Fast forward to earlier this year when I was looking for a knife with some basic requirements – stainless, large and stout enough to baton sticks of a reasonable diameter for fire making, small enough to EDC, and with a 90-degree spine. The idea was that, when coupled with a Swiss Army Knife (with saw) and a ferro rod/lighter, it would be the foundation of a sort of EDC-able survival kit. Surprisingly, this was difficult to find in a relatively affordable production knife which drove me back to the Pendleton Mini Hunter. It not only fits this niche but I found that it has become extremely affordable. I purchased one for just $35.
The knife itself is excellent. The flat ground AUS-10A blade is 3″ long and .130″ thick at the spine which is quite stout. It features a drop point blade shape that has a distal taper to the tip rendering a strong but useful point. The handle is molded rubber that allows a four-finger grip (though it is narrow) and is comfortable to use even when cold thanks to the lack of exposed tang. It has a small guard that is unobtrusive and the 90-degree spine throws sparks like a champ.
In use, it really does feel like the most useful paring knife if your kitchen but 10X as durable. It may not sound like it initially, but that is supposed to be high praise. It can cut your apple for lunch, trim a thread, dress your deer, or start a fire in challenging conditions which is pretty impressive for a knife that costs $35, weighs 2 ounces, and is exceedingly easy to carry… as long as you spend a bit more money on sheaths.
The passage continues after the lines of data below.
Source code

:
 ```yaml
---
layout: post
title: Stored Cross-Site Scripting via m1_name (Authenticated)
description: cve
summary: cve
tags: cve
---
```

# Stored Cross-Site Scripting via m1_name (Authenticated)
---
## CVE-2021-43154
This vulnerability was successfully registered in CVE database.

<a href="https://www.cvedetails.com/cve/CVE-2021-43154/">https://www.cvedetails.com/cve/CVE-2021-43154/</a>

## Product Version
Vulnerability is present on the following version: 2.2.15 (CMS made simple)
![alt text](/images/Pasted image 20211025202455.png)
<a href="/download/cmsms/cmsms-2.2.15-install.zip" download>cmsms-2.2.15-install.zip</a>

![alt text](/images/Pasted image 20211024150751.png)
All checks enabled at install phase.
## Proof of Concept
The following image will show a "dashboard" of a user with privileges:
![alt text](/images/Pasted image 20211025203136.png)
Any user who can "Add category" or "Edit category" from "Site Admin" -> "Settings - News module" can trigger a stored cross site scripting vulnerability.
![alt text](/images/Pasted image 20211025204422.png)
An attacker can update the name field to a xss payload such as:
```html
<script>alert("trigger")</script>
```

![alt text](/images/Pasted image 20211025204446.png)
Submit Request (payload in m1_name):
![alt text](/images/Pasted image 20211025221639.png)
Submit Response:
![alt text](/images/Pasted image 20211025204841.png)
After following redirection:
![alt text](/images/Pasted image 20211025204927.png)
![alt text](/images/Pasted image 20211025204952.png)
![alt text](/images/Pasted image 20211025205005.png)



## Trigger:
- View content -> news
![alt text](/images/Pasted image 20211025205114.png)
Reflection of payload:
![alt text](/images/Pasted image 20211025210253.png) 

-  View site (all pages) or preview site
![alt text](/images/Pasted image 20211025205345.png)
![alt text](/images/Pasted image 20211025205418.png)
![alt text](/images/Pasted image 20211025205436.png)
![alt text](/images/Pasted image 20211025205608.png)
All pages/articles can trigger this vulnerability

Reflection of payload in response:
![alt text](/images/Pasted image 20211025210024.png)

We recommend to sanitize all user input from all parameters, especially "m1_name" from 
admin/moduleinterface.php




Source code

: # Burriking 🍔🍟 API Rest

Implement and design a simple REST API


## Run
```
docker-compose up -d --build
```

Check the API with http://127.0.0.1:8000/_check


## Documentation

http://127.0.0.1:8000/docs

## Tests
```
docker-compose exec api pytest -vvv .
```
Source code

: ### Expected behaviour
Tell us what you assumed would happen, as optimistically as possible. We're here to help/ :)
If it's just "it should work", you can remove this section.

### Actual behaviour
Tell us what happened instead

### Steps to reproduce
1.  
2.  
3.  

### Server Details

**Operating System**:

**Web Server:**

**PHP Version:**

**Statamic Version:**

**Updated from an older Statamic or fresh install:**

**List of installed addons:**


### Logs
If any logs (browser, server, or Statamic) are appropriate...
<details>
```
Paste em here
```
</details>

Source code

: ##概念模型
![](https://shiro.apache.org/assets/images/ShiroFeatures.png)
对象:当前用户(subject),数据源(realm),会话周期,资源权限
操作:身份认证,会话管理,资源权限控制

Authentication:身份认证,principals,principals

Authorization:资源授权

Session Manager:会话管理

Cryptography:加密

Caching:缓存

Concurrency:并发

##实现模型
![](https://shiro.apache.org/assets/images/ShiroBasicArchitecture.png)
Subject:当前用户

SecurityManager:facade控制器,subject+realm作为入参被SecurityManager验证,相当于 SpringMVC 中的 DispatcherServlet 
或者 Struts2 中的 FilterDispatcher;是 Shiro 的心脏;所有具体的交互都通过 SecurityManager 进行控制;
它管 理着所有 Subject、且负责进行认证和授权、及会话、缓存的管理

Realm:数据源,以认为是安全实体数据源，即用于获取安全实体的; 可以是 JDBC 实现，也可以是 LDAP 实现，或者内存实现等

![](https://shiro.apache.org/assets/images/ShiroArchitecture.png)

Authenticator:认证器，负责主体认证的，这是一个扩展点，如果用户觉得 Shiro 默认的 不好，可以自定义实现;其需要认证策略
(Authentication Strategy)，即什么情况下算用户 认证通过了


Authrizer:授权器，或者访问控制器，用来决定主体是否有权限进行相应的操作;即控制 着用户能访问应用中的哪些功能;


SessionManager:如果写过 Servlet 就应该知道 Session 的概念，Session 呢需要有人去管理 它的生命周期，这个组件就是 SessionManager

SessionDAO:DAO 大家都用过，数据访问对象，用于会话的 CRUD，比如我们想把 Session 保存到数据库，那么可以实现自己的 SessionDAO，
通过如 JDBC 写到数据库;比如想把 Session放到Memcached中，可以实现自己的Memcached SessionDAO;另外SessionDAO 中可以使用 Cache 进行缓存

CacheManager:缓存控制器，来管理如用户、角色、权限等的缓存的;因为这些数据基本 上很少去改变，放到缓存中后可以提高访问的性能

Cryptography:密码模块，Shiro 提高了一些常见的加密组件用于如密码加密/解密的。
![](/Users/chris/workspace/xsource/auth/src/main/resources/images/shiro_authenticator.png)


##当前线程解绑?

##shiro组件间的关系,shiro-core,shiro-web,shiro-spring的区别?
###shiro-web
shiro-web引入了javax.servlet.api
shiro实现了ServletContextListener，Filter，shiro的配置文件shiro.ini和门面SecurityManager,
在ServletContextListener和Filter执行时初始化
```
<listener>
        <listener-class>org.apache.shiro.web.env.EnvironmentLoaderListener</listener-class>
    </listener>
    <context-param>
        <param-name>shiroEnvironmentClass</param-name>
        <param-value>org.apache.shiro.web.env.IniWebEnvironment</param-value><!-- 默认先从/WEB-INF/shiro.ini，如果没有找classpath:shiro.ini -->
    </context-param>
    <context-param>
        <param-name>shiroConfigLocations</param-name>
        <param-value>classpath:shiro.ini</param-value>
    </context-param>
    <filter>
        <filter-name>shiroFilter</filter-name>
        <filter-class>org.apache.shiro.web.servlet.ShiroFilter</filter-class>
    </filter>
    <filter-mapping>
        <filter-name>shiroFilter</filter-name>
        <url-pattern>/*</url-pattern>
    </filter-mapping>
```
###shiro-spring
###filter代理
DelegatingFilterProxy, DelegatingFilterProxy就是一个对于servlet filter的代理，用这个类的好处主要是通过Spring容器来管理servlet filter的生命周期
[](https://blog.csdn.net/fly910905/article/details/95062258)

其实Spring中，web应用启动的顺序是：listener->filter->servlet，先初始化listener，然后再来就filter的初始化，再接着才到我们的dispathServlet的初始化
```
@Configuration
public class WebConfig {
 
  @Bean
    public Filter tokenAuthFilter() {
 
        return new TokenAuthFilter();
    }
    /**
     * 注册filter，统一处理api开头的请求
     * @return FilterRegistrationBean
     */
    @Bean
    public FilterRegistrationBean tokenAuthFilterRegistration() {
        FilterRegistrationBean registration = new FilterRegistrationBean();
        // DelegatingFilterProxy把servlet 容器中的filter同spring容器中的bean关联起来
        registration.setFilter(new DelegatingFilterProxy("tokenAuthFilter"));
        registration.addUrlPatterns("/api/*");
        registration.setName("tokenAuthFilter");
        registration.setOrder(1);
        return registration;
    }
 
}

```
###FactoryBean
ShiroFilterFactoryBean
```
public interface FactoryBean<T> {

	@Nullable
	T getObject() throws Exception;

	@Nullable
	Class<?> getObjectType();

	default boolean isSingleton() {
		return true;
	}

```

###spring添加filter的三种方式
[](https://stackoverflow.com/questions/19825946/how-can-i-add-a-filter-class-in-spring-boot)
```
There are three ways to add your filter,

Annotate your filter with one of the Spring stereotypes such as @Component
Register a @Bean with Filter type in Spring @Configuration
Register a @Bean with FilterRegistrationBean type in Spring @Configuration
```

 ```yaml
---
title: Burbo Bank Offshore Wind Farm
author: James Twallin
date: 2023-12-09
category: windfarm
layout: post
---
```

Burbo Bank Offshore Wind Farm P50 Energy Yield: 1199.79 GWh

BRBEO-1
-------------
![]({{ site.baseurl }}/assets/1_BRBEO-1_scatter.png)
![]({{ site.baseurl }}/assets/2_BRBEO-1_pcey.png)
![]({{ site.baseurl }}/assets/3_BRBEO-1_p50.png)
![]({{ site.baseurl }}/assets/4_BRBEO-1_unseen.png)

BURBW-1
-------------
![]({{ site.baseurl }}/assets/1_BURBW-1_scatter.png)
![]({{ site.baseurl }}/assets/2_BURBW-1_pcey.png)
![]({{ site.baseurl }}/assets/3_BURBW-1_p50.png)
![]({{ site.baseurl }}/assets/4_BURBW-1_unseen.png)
When it comes to sheaths, there are a ton of options. I can only speak to the two I’ve tried. The first is a KSF (Knives Ship Free) Pocono Pocket Sheath. This leather pouch sits gracefully in your front or back pocket and has room to carry a ferro rod (which I do) in addition to the knife.
The sheath second option, a kydex sheath from RK Kydex, is probably the better option considering the versatility, availability, and affordability. I set mine up with a single snap loop which makes it easy to carry on my belt, as a neck knife, or in the pocket. I had this sheath in days, the quality is excellent, and I only paid $28 for it which is very affordable compared to most of the market. I highly recommend these sheaths.
The combination of the Cold Steel Pendleton Mini Hunter and the RK Custom Kydex Sheath was perfect for fleshing out my pocket survival knife idea. It is on my belt as I type this. I think this knife would make a great addition to anyone’s kit or a great gift.